Thanks again!  ....purchased the "special" hose for the potable water and one of those pressure reducers for it the other day.  the Mrs. is draggin me to Wallyworld today for some more shopping.   Initially we were headed for Moab next weekend but they're having a car show....so we're skipping it and optong for Kanab RV Corral.   Somebody on this forum had posted/suggested using RvParkReviews.com and by that it seems to be a good place to bring the "kids" with us.  Since we live and will be travelin in the Rockies, i'm going to take your suggestions Kirk and mix/alternate the high/low octanes.  Have a list of several things for the dealer to do and might find more next weekend when we take it out.  The alignment factor will have to wait until next month because we won't really get it really loaded until just prior to my trip to Moab on the 12th. for our UTV Rally.  i hope the dealer put the right electric brake controller in for my trailer.  The Ford dealer missed the boat when they installed the first one on my Ex. and they had to do it again.  My wife and i have always stayed in hotels when travelin` and now am finding that locating a good RV park isn't as easy as one would think it would be.  It's a whole new ball game!!!  

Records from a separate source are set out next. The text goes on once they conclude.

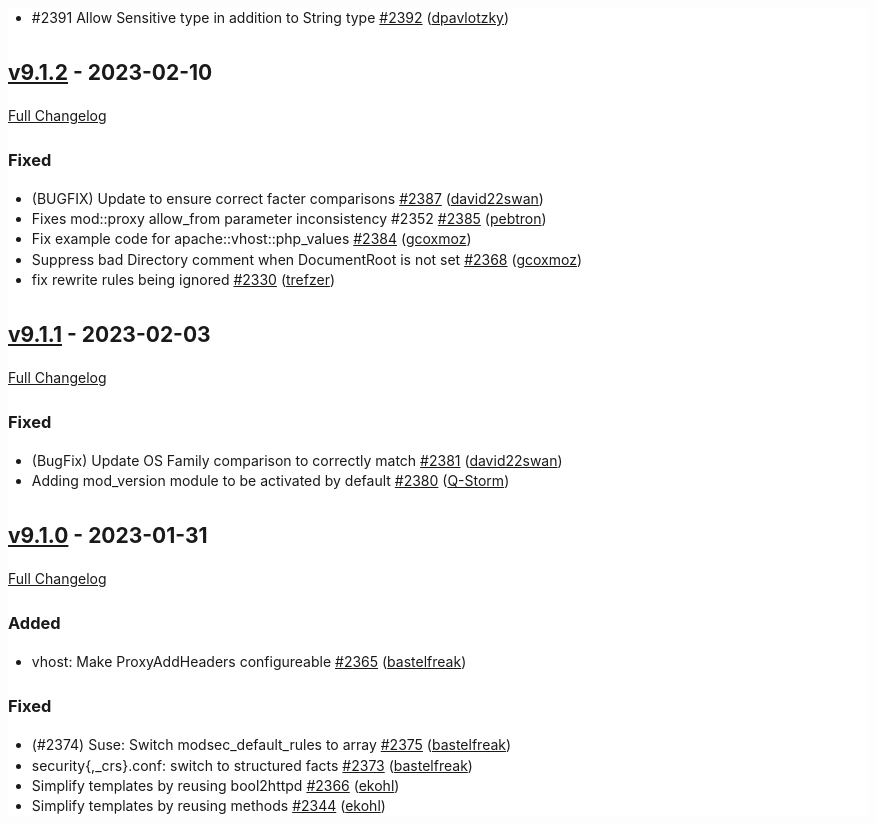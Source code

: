 - #2391 Allow Sensitive type in addition to String type [#2392](https://github.com/puppetlabs/puppetlabs-apache/pull/2392) ([dpavlotzky](https://github.com/dpavlotzky))

## [v9.1.2](https://github.com/puppetlabs/puppetlabs-apache/tree/v9.1.2) - 2023-02-10

[Full Changelog](https://github.com/puppetlabs/puppetlabs-apache/compare/v9.1.1...v9.1.2)

### Fixed

- (BUGFIX) Update to ensure correct facter comparisons [#2387](https://github.com/puppetlabs/puppetlabs-apache/pull/2387) ([david22swan](https://github.com/david22swan))
- Fixes mod::proxy allow_from parameter inconsistency #2352 [#2385](https://github.com/puppetlabs/puppetlabs-apache/pull/2385) ([pebtron](https://github.com/pebtron))
- Fix example code for apache::vhost::php_values [#2384](https://github.com/puppetlabs/puppetlabs-apache/pull/2384) ([gcoxmoz](https://github.com/gcoxmoz))
- Suppress bad Directory comment when DocumentRoot is not set [#2368](https://github.com/puppetlabs/puppetlabs-apache/pull/2368) ([gcoxmoz](https://github.com/gcoxmoz))
- fix rewrite rules being ignored [#2330](https://github.com/puppetlabs/puppetlabs-apache/pull/2330) ([trefzer](https://github.com/trefzer))

## [v9.1.1](https://github.com/puppetlabs/puppetlabs-apache/tree/v9.1.1) - 2023-02-03

[Full Changelog](https://github.com/puppetlabs/puppetlabs-apache/compare/v9.1.0...v9.1.1)

### Fixed

- (BugFix) Update OS Family comparison to correctly match [#2381](https://github.com/puppetlabs/puppetlabs-apache/pull/2381) ([david22swan](https://github.com/david22swan))
- Adding mod_version module to be activated by default [#2380](https://github.com/puppetlabs/puppetlabs-apache/pull/2380) ([Q-Storm](https://github.com/Q-Storm))

## [v9.1.0](https://github.com/puppetlabs/puppetlabs-apache/tree/v9.1.0) - 2023-01-31

[Full Changelog](https://github.com/puppetlabs/puppetlabs-apache/compare/v9.0.1...v9.1.0)

### Added

- vhost: Make ProxyAddHeaders configureable [#2365](https://github.com/puppetlabs/puppetlabs-apache/pull/2365) ([bastelfreak](https://github.com/bastelfreak))

### Fixed

- (#2374) Suse: Switch modsec_default_rules to array  [#2375](https://github.com/puppetlabs/puppetlabs-apache/pull/2375) ([bastelfreak](https://github.com/bastelfreak))
-  security{,_crs}.conf: switch to structured facts [#2373](https://github.com/puppetlabs/puppetlabs-apache/pull/2373) ([bastelfreak](https://github.com/bastelfreak))
- Simplify templates by reusing bool2httpd [#2366](https://github.com/puppetlabs/puppetlabs-apache/pull/2366) ([ekohl](https://github.com/ekohl))
- Simplify templates by reusing methods [#2344](https://github.com/puppetlabs/puppetlabs-apache/pull/2344) ([ekohl](https://github.com/ekohl))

had the dish people out the other day and they put a receiver in the rig.  i'm into puters but she's the one with the laptop so i'm s-o-l.  it's gonna be tight sharing the space with two large dogs next weekend but afterall, we're family!  the 320 mile drive one way should get me accustomed to driving it anyway!  

couple more quickies?   After you disconnect your sewer lines, do you rinse them out and stuff them into a garbage bag for keeping?  What about your water tank?   You keep it filled when your "on your way?"  i found a slide out safety strap for the front slide out and attaced it.  But couldn't find the strap or a place for the bedroom slideout.   Will read the manual prior to take off  again thanks to all for your responses/help.

Bud


----------



## DARLING (Apr 19, 2008)

Re: Innocent questions....

Bud

Avoid cross contamination between FRESH water hoses & SEWER hoses.  Think what you are touching after touching the SEWER.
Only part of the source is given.